◆ Assignment: Return, word for word, only the lines of the data below that lie between the line with "- [7. Written in Rust](#7-written-in-rust)" and the line with "Matrix or DataFrame", those two lines included.

◆ Dataset:

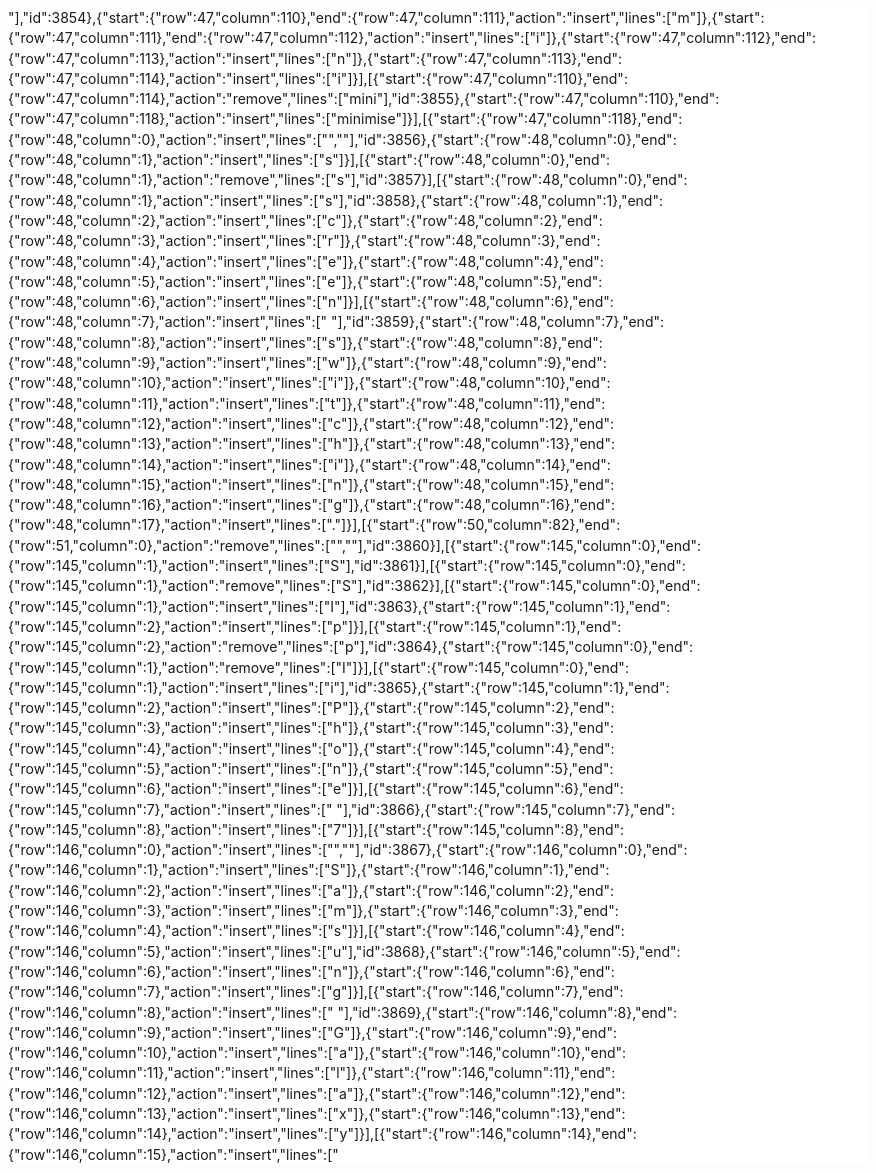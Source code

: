 "],"id":3854},{"start":{"row":47,"column":110},"end":{"row":47,"column":111},"action":"insert","lines":["m"]},{"start":{"row":47,"column":111},"end":{"row":47,"column":112},"action":"insert","lines":["i"]},{"start":{"row":47,"column":112},"end":{"row":47,"column":113},"action":"insert","lines":["n"]},{"start":{"row":47,"column":113},"end":{"row":47,"column":114},"action":"insert","lines":["i"]}],[{"start":{"row":47,"column":110},"end":{"row":47,"column":114},"action":"remove","lines":["mini"],"id":3855},{"start":{"row":47,"column":110},"end":{"row":47,"column":118},"action":"insert","lines":["minimise"]}],[{"start":{"row":47,"column":118},"end":{"row":48,"column":0},"action":"insert","lines":["",""],"id":3856},{"start":{"row":48,"column":0},"end":{"row":48,"column":1},"action":"insert","lines":["s"]}],[{"start":{"row":48,"column":0},"end":{"row":48,"column":1},"action":"remove","lines":["s"],"id":3857}],[{"start":{"row":48,"column":0},"end":{"row":48,"column":1},"action":"insert","lines":["s"],"id":3858},{"start":{"row":48,"column":1},"end":{"row":48,"column":2},"action":"insert","lines":["c"]},{"start":{"row":48,"column":2},"end":{"row":48,"column":3},"action":"insert","lines":["r"]},{"start":{"row":48,"column":3},"end":{"row":48,"column":4},"action":"insert","lines":["e"]},{"start":{"row":48,"column":4},"end":{"row":48,"column":5},"action":"insert","lines":["e"]},{"start":{"row":48,"column":5},"end":{"row":48,"column":6},"action":"insert","lines":["n"]}],[{"start":{"row":48,"column":6},"end":{"row":48,"column":7},"action":"insert","lines":[" "],"id":3859},{"start":{"row":48,"column":7},"end":{"row":48,"column":8},"action":"insert","lines":["s"]},{"start":{"row":48,"column":8},"end":{"row":48,"column":9},"action":"insert","lines":["w"]},{"start":{"row":48,"column":9},"end":{"row":48,"column":10},"action":"insert","lines":["i"]},{"start":{"row":48,"column":10},"end":{"row":48,"column":11},"action":"insert","lines":["t"]},{"start":{"row":48,"column":11},"end":{"row":48,"column":12},"action":"insert","lines":["c"]},{"start":{"row":48,"column":12},"end":{"row":48,"column":13},"action":"insert","lines":["h"]},{"start":{"row":48,"column":13},"end":{"row":48,"column":14},"action":"insert","lines":["i"]},{"start":{"row":48,"column":14},"end":{"row":48,"column":15},"action":"insert","lines":["n"]},{"start":{"row":48,"column":15},"end":{"row":48,"column":16},"action":"insert","lines":["g"]},{"start":{"row":48,"column":16},"end":{"row":48,"column":17},"action":"insert","lines":["."]}],[{"start":{"row":50,"column":82},"end":{"row":51,"column":0},"action":"remove","lines":["",""],"id":3860}],[{"start":{"row":145,"column":0},"end":{"row":145,"column":1},"action":"insert","lines":["S"],"id":3861}],[{"start":{"row":145,"column":0},"end":{"row":145,"column":1},"action":"remove","lines":["S"],"id":3862}],[{"start":{"row":145,"column":0},"end":{"row":145,"column":1},"action":"insert","lines":["I"],"id":3863},{"start":{"row":145,"column":1},"end":{"row":145,"column":2},"action":"insert","lines":["p"]}],[{"start":{"row":145,"column":1},"end":{"row":145,"column":2},"action":"remove","lines":["p"],"id":3864},{"start":{"row":145,"column":0},"end":{"row":145,"column":1},"action":"remove","lines":["I"]}],[{"start":{"row":145,"column":0},"end":{"row":145,"column":1},"action":"insert","lines":["i"],"id":3865},{"start":{"row":145,"column":1},"end":{"row":145,"column":2},"action":"insert","lines":["P"]},{"start":{"row":145,"column":2},"end":{"row":145,"column":3},"action":"insert","lines":["h"]},{"start":{"row":145,"column":3},"end":{"row":145,"column":4},"action":"insert","lines":["o"]},{"start":{"row":145,"column":4},"end":{"row":145,"column":5},"action":"insert","lines":["n"]},{"start":{"row":145,"column":5},"end":{"row":145,"column":6},"action":"insert","lines":["e"]}],[{"start":{"row":145,"column":6},"end":{"row":145,"column":7},"action":"insert","lines":[" "],"id":3866},{"start":{"row":145,"column":7},"end":{"row":145,"column":8},"action":"insert","lines":["7"]}],[{"start":{"row":145,"column":8},"end":{"row":146,"column":0},"action":"insert","lines":["",""],"id":3867},{"start":{"row":146,"column":0},"end":{"row":146,"column":1},"action":"insert","lines":["S"]},{"start":{"row":146,"column":1},"end":{"row":146,"column":2},"action":"insert","lines":["a"]},{"start":{"row":146,"column":2},"end":{"row":146,"column":3},"action":"insert","lines":["m"]},{"start":{"row":146,"column":3},"end":{"row":146,"column":4},"action":"insert","lines":["s"]}],[{"start":{"row":146,"column":4},"end":{"row":146,"column":5},"action":"insert","lines":["u"],"id":3868},{"start":{"row":146,"column":5},"end":{"row":146,"column":6},"action":"insert","lines":["n"]},{"start":{"row":146,"column":6},"end":{"row":146,"column":7},"action":"insert","lines":["g"]}],[{"start":{"row":146,"column":7},"end":{"row":146,"column":8},"action":"insert","lines":[" "],"id":3869},{"start":{"row":146,"column":8},"end":{"row":146,"column":9},"action":"insert","lines":["G"]},{"start":{"row":146,"column":9},"end":{"row":146,"column":10},"action":"insert","lines":["a"]},{"start":{"row":146,"column":10},"end":{"row":146,"column":11},"action":"insert","lines":["l"]},{"start":{"row":146,"column":11},"end":{"row":146,"column":12},"action":"insert","lines":["a"]},{"start":{"row":146,"column":12},"end":{"row":146,"column":13},"action":"insert","lines":["x"]},{"start":{"row":146,"column":13},"end":{"row":146,"column":14},"action":"insert","lines":["y"]}],[{"start":{"row":146,"column":14},"end":{"row":146,"column":15},"action":"insert","lines":["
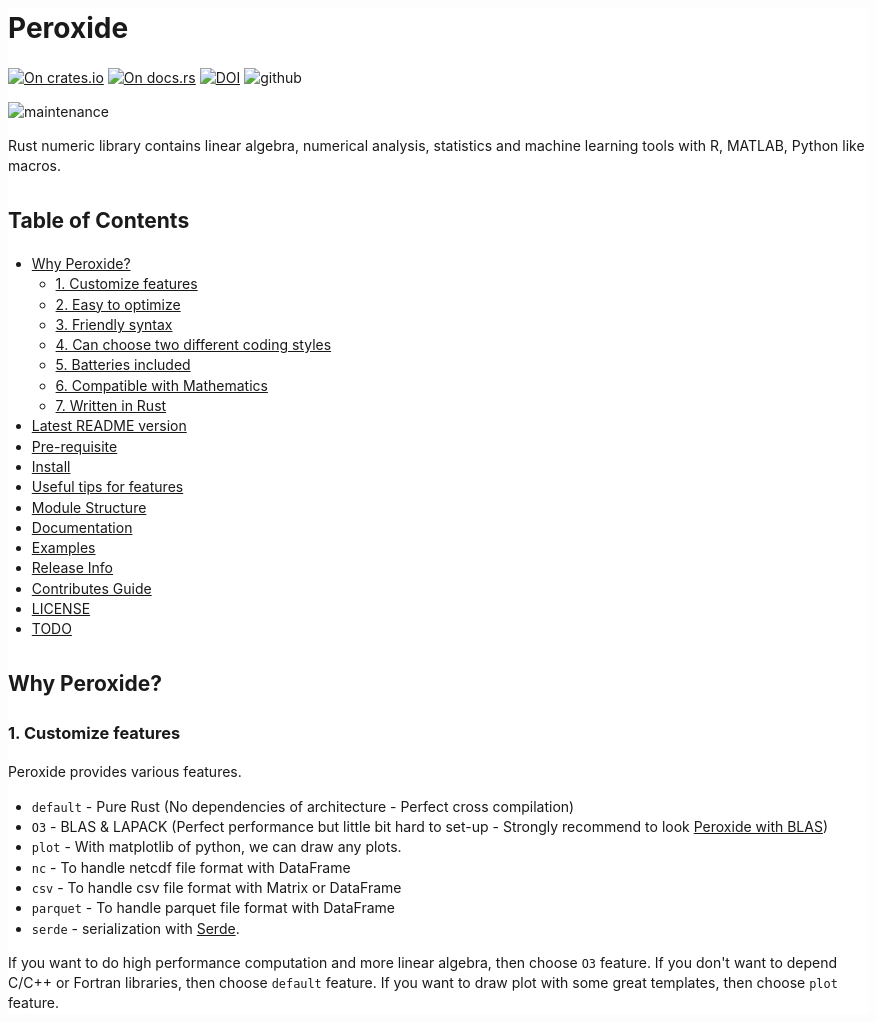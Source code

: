 # Peroxide

[![On crates.io](https://img.shields.io/crates/v/peroxide.svg)](https://crates.io/crates/peroxide)
[![On docs.rs](https://docs.rs/peroxide/badge.svg)](https://axect.github.io/Peroxide_Doc)
[![DOI](https://zenodo.org/badge/130400565.svg)](https://zenodo.org/doi/10.5281/zenodo.10815823)
![github](https://github.com/Axect/Peroxide/workflows/Github/badge.svg)

![maintenance](https://img.shields.io/badge/maintenance-actively--developed-brightgreen.svg)

Rust numeric library contains linear algebra, numerical analysis, statistics and machine learning tools with R, MATLAB, Python like macros.

## Table of Contents

- [Why Peroxide?](#why-peroxide)
  - [1. Customize features](#1-customize-features)
  - [2. Easy to optimize](#2-easy-to-optimize)
  - [3. Friendly syntax](#3-friendly-syntax)
  - [4. Can choose two different coding styles](#4-can-choose-two-different-coding-styles)
  - [5. Batteries included](#5-batteries-included)
  - [6. Compatible with Mathematics](#6-compatible-with-mathematics)
  - [7. Written in Rust](#7-written-in-rust)
- [Latest README version](#latest-readme-version)
- [Pre-requisite](#pre-requisite)
- [Install](#install)
- [Useful tips for features](#useful-tips-for-features)
- [Module Structure](#module-structure)
- [Documentation](#documentation)
- [Examples](#examples)
- [Release Info](#release-info)
- [Contributes Guide](#contributes-guide)
- [LICENSE](#license)
- [TODO](#todo)

## Why Peroxide?

### 1. Customize features

Peroxide provides various features.

- `default` - Pure Rust (No dependencies of architecture - Perfect cross compilation)
- `O3` - BLAS & LAPACK (Perfect performance but little bit hard to set-up - Strongly recommend to look [Peroxide with BLAS](https://github.com/Axect/Peroxide_BLAS))
- `plot` - With matplotlib of python, we can draw any plots.
- `nc` - To handle netcdf file format with DataFrame
- `csv` - To handle csv file format with Matrix or DataFrame
- `parquet` - To handle parquet file format with DataFrame
- `serde` - serialization with [Serde](https://serde.rs/).

If you want to do high performance computation and more linear algebra, then choose `O3` feature.
If you don't want to depend C/C++ or Fortran libraries, then choose `default` feature.
If you want to draw plot with some great templates, then choose `plot` feature.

◆ Finished exercise:
  - [7. Written in Rust](#7-written-in-rust)
- [Latest README version](#latest-readme-version)
- [Pre-requisite](#pre-requisite)
- [Install](#install)
- [Useful tips for features](#useful-tips-for-features)
- [Module Structure](#module-structure)
- [Documentation](#documentation)
- [Examples](#examples)
- [Release Info](#release-info)
- [Contributes Guide](#contributes-guide)
- [LICENSE](#license)
- [TODO](#todo)

## Why Peroxide?

### 1. Customize features

Peroxide provides various features.

- `default` - Pure Rust (No dependencies of architecture - Perfect cross compilation)
- `O3` - BLAS & LAPACK (Perfect performance but little bit hard to set-up - Strongly recommend to look [Peroxide with BLAS](https://github.com/Axect/Peroxide_BLAS))
- `plot` - With matplotlib of python, we can draw any plots.
- `nc` - To handle netcdf file format with DataFrame
- `csv` - To handle csv file format with Matrix or DataFrame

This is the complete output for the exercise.